What did Donald Trump do today?
He encouraged a boycott of an American company because it opposed his trade war.
When he's been able to tear himself away from the golf course, Trump has spent most of his extended "working" vacation doing photo ops and fundraising, like his "Bikers for Trump" event yesterday. (That's a bit of poetic license--lots of bikers don't have such high opinions of him.) Yesterday's soirée may have encouraged a tweet today in which he attacked Harley-Davidson for moving some of its production overseas to avoid retaliation against Trump's tariffs.
Many @harleydavidson owners plan to boycott the company if manufacturing moves overseas. Great! Most other companies are coming in our direction, including Harley competitors. A really bad move!
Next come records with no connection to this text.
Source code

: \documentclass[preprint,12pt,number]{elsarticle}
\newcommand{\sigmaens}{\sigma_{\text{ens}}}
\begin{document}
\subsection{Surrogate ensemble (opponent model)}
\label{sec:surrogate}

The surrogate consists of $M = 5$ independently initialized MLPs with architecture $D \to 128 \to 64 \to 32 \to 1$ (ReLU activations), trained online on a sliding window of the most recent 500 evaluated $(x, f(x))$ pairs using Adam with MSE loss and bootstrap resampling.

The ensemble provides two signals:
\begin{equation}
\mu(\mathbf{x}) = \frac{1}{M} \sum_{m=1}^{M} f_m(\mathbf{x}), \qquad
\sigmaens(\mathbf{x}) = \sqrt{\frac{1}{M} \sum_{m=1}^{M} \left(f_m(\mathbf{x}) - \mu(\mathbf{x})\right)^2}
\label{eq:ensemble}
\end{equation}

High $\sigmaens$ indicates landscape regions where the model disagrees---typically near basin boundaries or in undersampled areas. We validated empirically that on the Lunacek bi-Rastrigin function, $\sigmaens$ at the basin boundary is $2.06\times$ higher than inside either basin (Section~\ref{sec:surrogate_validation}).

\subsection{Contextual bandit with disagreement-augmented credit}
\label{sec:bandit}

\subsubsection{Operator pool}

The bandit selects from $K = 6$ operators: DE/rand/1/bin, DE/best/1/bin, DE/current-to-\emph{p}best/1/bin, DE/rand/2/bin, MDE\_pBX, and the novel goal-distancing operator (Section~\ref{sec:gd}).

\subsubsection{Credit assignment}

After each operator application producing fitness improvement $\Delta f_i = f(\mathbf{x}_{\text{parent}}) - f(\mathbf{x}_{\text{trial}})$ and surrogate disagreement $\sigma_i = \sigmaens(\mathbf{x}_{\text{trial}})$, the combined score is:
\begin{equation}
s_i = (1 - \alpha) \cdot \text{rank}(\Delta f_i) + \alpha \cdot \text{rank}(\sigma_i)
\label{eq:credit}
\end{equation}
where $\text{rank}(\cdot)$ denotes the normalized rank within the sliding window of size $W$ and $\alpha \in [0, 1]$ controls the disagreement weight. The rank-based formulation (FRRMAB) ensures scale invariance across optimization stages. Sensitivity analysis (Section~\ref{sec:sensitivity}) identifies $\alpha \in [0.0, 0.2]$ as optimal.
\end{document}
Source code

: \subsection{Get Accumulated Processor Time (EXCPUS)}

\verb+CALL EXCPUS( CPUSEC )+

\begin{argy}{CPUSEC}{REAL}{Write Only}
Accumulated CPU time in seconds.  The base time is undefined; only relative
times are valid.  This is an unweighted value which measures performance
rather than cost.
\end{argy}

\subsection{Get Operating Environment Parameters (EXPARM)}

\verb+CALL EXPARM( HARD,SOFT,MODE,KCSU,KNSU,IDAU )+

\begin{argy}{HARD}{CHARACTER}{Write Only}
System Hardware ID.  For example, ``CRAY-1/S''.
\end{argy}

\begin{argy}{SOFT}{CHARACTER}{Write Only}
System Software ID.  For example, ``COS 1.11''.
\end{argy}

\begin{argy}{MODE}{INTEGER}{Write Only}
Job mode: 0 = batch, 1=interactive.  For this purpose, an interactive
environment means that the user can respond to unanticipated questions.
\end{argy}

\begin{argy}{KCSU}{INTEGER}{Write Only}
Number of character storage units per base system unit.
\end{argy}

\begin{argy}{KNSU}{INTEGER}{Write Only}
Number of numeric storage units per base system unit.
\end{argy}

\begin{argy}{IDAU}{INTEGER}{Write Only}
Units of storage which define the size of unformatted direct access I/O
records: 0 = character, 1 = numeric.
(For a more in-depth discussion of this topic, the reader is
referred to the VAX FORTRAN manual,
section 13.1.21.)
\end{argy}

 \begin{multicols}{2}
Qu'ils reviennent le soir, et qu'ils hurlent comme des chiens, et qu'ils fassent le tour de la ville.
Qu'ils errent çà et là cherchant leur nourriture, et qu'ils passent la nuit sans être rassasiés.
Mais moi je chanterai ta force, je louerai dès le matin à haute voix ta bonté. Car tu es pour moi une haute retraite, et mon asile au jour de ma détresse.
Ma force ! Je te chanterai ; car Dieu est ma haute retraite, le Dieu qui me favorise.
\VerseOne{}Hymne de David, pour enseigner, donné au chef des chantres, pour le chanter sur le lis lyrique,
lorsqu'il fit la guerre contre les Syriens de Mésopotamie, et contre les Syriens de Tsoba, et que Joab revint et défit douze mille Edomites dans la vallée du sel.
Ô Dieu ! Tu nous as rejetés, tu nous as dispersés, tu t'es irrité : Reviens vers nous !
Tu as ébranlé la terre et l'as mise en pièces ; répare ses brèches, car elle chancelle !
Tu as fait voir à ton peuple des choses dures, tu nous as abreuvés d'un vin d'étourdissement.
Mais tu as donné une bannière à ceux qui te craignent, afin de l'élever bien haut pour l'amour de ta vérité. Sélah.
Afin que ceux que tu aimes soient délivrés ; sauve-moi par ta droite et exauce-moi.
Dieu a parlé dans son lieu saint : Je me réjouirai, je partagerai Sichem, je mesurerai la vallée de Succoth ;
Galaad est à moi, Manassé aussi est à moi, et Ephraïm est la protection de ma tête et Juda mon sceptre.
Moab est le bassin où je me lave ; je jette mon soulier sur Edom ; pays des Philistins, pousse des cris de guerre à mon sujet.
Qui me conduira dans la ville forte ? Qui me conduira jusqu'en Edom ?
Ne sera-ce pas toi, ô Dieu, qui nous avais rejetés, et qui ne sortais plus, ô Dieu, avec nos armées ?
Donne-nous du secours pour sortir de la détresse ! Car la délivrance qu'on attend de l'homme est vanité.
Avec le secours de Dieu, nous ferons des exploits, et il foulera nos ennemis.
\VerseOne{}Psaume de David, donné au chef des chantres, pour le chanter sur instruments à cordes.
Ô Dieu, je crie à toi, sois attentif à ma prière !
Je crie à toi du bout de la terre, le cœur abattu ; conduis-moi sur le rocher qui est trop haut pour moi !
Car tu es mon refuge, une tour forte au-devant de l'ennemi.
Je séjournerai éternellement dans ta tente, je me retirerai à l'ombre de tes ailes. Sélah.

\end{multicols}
U.S. will soon have a level playing field, or better.— Donald J. Trump (@realDonaldTrump) August 12, 2018
Harley-Davidson is based in Wisconsin, in Speaker of the House Paul Ryan's political backyard, and their products have been specifically targeted by retaliatory sanctions. In simplest terms, the company has a choice between producing motorcycles intended for foreign markets overseas, or not at all. (Bikes meant for the U.S. market will still be made domestically.)
Trump uses the presidency as a way of rewarding or punishing Americans based on their personal loyalty to him, so this reaction isn't surprising. It wasn't that long ago that Harley-Davidson, whose executives made a pilgrimage to him at the start of his term, were getting praise from Trump rather than attacks.
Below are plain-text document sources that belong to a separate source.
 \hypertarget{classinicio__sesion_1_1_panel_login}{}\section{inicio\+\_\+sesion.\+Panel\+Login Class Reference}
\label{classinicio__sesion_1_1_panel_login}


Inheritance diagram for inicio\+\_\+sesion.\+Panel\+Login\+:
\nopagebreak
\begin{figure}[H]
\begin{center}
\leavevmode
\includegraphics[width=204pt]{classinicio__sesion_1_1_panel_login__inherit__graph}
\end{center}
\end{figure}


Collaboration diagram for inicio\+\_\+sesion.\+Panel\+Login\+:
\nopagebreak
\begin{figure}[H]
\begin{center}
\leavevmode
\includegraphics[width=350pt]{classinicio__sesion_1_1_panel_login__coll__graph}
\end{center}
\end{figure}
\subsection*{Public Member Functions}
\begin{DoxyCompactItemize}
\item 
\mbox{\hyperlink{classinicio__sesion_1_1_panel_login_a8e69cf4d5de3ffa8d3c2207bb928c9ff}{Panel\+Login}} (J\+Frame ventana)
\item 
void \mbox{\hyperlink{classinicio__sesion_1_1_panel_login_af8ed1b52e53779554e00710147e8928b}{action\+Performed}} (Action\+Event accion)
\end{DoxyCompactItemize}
Trump's boycott call originated with the so-called "Bikers for Trump," who share with him a general aversion to American-made products. The Trump t-shirts that some of the well-heeled "bikers" wore to Trump's luxury golf course yesterday were made in Haiti. The organizer, Chris Cox, explained it this way:
Why does this matter?
- Making businesses choose political loyalty to the regime over their own best interests is what authoritarians do.
- American clothing companies aren't "gouging" people by not trying to compete on price with companies that pay textile workers in the poorest country in the hemisphere about $5 a day, and the President of the United States should know that.
- The responsibility for jobs lost to Trump's trade war lies with him, not the victims of it.